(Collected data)
BEGIN
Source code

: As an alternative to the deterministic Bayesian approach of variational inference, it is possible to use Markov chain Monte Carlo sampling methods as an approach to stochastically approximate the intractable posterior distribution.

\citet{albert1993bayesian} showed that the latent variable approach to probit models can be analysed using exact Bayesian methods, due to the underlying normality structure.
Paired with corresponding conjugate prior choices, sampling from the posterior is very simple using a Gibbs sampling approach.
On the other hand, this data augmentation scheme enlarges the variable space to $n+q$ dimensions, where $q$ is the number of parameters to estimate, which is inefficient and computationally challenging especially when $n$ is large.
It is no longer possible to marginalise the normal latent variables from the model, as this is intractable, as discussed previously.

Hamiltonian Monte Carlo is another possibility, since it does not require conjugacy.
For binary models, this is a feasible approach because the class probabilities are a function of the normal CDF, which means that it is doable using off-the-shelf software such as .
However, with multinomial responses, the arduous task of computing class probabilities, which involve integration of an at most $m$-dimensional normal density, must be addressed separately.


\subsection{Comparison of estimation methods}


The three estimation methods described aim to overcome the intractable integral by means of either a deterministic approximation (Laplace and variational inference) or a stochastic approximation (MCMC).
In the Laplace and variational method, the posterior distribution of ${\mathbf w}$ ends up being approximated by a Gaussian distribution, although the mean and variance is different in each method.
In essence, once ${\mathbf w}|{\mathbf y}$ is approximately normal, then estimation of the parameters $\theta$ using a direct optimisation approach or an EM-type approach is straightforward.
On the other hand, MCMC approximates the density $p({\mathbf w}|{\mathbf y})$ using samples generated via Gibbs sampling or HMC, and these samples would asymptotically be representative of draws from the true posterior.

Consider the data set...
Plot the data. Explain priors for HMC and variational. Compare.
END
● Your goal: The lines to return begin at the first line of the records and end at the line holding "In essence, once"; please return them exactly, including both, and nothing beyond.

● Solution to the problem:
Source code

: As an alternative to the deterministic Bayesian approach of variational inference, it is possible to use Markov chain Monte Carlo sampling methods as an approach to stochastically approximate the intractable posterior distribution.

\citet{albert1993bayesian} showed that the latent variable approach to probit models can be analysed using exact Bayesian methods, due to the underlying normality structure.
Paired with corresponding conjugate prior choices, sampling from the posterior is very simple using a Gibbs sampling approach.
On the other hand, this data augmentation scheme enlarges the variable space to $n+q$ dimensions, where $q$ is the number of parameters to estimate, which is inefficient and computationally challenging especially when $n$ is large.
It is no longer possible to marginalise the normal latent variables from the model, as this is intractable, as discussed previously.

Hamiltonian Monte Carlo is another possibility, since it does not require conjugacy.
For binary models, this is a feasible approach because the class probabilities are a function of the normal CDF, which means that it is doable using off-the-shelf software such as .
However, with multinomial responses, the arduous task of computing class probabilities, which involve integration of an at most $m$-dimensional normal density, must be addressed separately.


\subsection{Comparison of estimation methods}


The three estimation methods described aim to overcome the intractable integral by means of either a deterministic approximation (Laplace and variational inference) or a stochastic approximation (MCMC).
In the Laplace and variational method, the posterior distribution of ${\mathbf w}$ ends up being approximated by a Gaussian distribution, although the mean and variance is different in each method.
In essence, once ${\mathbf w}|{\mathbf y}$ is approximately normal, then estimation of the parameters $\theta$ using a direct optimisation approach or an EM-type approach is straightforward.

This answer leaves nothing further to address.